The Emerging Conversation and Gay Christians
One of the weaknesses in the emerging conversations among Christians, according to David Fitch, is that the conversation keeps going, and going, and going, and going, just like the energizer bunny, never arriving to truth. At some level, I am in agreement with him that we need to arrive at the truth.
Then at another level, I am with Brian McLaren (has he revealed his position on gays yet?) that we really need a thick view of gender dynamics and socialization. I don't think its a slam dunk that homosexuality is not according to God's heart and plan in the new kingdom. My postmodern hermeneutic of suspicion won't allow a Michael Jordan slam dunk special. For example, for years traditionalists have used Genesis 19 as a justification against homosexual practice. Yet there are some theologians who embrace the traditional view now, but say Genesis 19 shouldn't be anywhere close in the contemporary discussion.
Andrew Goddard points out that Christians arguing for homosexuality, "argue either that the biblical prohibitions are not universal moral laws and so no longer binding or that homosexuality today is something so different from that found in the biblical world that we cannot treat it as requiring a similar response to that found in Scripture" (Semper Reformanda in a Changing World in Alister McGrath & Evangelical Theology.
It's not a slam dunk.
Andrew Goddard continues, "In some circles, evangelicals and evangelical theology are understood as inherently conservative (even reactionary), with part of their popular appeal allegedly lying in the constancy and certainty they offer in a world of rapid change. Although there are elements of truth there, if evangelicals are serious about being heirs of the Reformation who seek to conform their lives and the life of the church to the voice of the living God, then mature evangelicalism should be a vital and dynamic theological movement neither resisting all challenges to its traditions (as if all challenges were a sign of unfaithfulness) nor adapting uncritically to trends in society."
I like that.
The way the Old Testament speaks of homosexuality changed meaning for me last year. I started to buy into the idea that "do not lay with a man as you do with a woman" is more of an expression of "do not make a man take a woman's place because a woman's place is as low as you can go and its wrong to make a man take a spot that low." In the story of Sodom, it was preferable for a god-fearing man to give up his virgin daughters to a mob than to make his male visitors take the place of a woman.
I dont know what to do with that yet – as a woman, or as a Christian.
Posted by: Jennifer | September 25, 2007 at 11:47 PM
Wow Jennifer, I don't think that I've ever heard that perspective before. I would need to look at what the original language intended, how it was used there and in other places of scripture.
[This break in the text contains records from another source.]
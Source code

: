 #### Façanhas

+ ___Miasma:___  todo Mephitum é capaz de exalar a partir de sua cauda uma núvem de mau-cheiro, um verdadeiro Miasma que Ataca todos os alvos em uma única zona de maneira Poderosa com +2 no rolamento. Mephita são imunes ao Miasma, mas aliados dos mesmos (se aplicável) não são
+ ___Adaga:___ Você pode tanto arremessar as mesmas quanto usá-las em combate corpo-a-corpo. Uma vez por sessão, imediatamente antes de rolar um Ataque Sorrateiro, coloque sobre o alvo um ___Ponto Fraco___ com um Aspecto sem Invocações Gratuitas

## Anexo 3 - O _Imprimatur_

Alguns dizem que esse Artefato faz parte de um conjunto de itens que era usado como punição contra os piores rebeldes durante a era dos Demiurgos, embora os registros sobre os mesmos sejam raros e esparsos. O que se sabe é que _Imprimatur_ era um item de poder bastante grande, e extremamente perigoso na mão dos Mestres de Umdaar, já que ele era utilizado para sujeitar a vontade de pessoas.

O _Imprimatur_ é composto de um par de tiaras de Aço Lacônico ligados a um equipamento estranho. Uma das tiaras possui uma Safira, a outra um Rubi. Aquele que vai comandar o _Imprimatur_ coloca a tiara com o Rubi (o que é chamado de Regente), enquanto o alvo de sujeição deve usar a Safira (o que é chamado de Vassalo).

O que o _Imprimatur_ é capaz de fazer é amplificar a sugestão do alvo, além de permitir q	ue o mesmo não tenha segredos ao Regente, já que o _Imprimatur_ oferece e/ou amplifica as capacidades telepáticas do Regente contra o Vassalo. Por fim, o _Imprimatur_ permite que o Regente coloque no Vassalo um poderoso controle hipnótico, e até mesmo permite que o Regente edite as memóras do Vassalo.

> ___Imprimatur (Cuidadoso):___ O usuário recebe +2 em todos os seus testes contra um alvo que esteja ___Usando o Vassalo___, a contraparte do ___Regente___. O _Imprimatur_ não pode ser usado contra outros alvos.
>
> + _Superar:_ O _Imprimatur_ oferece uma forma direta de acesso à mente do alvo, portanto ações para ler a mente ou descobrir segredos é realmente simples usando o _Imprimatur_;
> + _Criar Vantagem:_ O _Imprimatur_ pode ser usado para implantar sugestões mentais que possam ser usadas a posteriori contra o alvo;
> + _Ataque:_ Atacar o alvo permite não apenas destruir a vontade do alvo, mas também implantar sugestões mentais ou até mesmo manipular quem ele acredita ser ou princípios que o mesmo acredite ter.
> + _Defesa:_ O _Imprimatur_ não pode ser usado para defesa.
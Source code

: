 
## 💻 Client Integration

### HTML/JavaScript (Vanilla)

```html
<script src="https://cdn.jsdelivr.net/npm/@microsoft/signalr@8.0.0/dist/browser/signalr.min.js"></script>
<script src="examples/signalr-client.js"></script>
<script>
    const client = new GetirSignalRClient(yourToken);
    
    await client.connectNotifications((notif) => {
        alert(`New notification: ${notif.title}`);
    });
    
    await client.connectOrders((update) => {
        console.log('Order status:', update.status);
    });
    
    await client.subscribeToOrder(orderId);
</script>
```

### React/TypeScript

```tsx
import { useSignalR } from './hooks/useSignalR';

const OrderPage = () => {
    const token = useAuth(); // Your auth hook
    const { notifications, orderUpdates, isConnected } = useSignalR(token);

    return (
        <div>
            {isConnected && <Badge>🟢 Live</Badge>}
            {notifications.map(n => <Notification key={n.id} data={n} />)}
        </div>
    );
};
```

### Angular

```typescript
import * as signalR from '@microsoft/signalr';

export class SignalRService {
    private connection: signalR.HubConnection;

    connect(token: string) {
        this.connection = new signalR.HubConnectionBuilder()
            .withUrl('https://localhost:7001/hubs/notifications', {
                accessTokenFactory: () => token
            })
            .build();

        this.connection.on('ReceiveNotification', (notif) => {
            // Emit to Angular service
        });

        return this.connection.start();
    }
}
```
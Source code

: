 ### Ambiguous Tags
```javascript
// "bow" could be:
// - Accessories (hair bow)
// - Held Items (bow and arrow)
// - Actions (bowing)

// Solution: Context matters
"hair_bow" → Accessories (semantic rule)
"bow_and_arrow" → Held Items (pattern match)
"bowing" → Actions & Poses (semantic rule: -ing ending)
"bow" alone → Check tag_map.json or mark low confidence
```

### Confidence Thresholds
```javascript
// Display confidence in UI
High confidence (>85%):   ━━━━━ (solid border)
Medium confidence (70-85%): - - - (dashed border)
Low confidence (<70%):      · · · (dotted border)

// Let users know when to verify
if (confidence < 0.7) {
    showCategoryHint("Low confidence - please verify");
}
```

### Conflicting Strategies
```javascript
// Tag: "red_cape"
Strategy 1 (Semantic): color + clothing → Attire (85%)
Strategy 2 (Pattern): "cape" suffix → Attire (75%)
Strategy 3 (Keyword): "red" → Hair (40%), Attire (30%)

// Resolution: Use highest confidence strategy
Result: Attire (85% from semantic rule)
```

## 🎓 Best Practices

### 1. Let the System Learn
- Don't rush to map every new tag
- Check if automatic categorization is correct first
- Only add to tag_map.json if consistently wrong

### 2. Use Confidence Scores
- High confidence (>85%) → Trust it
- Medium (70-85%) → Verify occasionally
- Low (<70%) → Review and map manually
Right now my response is that I don't think God would look at it the same way, it just doesn't match with His character and His deep love for all of us, regardless of gender. I would seriously question the source of that perspective.
Posted by: sue | September 26, 2007 at 03:46 PM
Sue,
That was my original reaction. But, the reality is that women really were nothing but property. They were the lowest of the low - even among God's people. The Sodom story really does seem to illustrate this. It seemed better to a godly man to give up his own virgin daughters to the mob than to give up 2 men he had just met.
Posted by: Jennifer | September 26, 2007 at 04:47 PM
I recognize that culturally women were (and still are in many places) considered property. It is sad that even a righteous man such as Lot would place so little value on his virgin daughters that he would rather give them up. If women were to accept that what culture says about them is equal to what God's perspective is we would have very little to build relationship with Him on. Thankfully His thoughts about us as women are very different than any culture that we have experienced even to this day and time. I think that while it is imperative to know where we come from it is more truthful to know who we are. From God's point of view.
Posted by: sue | September 27, 2007 at 11:34 AM
Sue,
Yes Yes Yes. From where we stand today, I totally agree with you.
But, I do struggle, a lot, with how women were treated in the Old Testament - not because of some vauge culture that had nothing to do with God, but because of the very laws God gave to the people (think : the limitations on women's access to worship, how much time they had to spend being "unclean", their status as property/non-persons).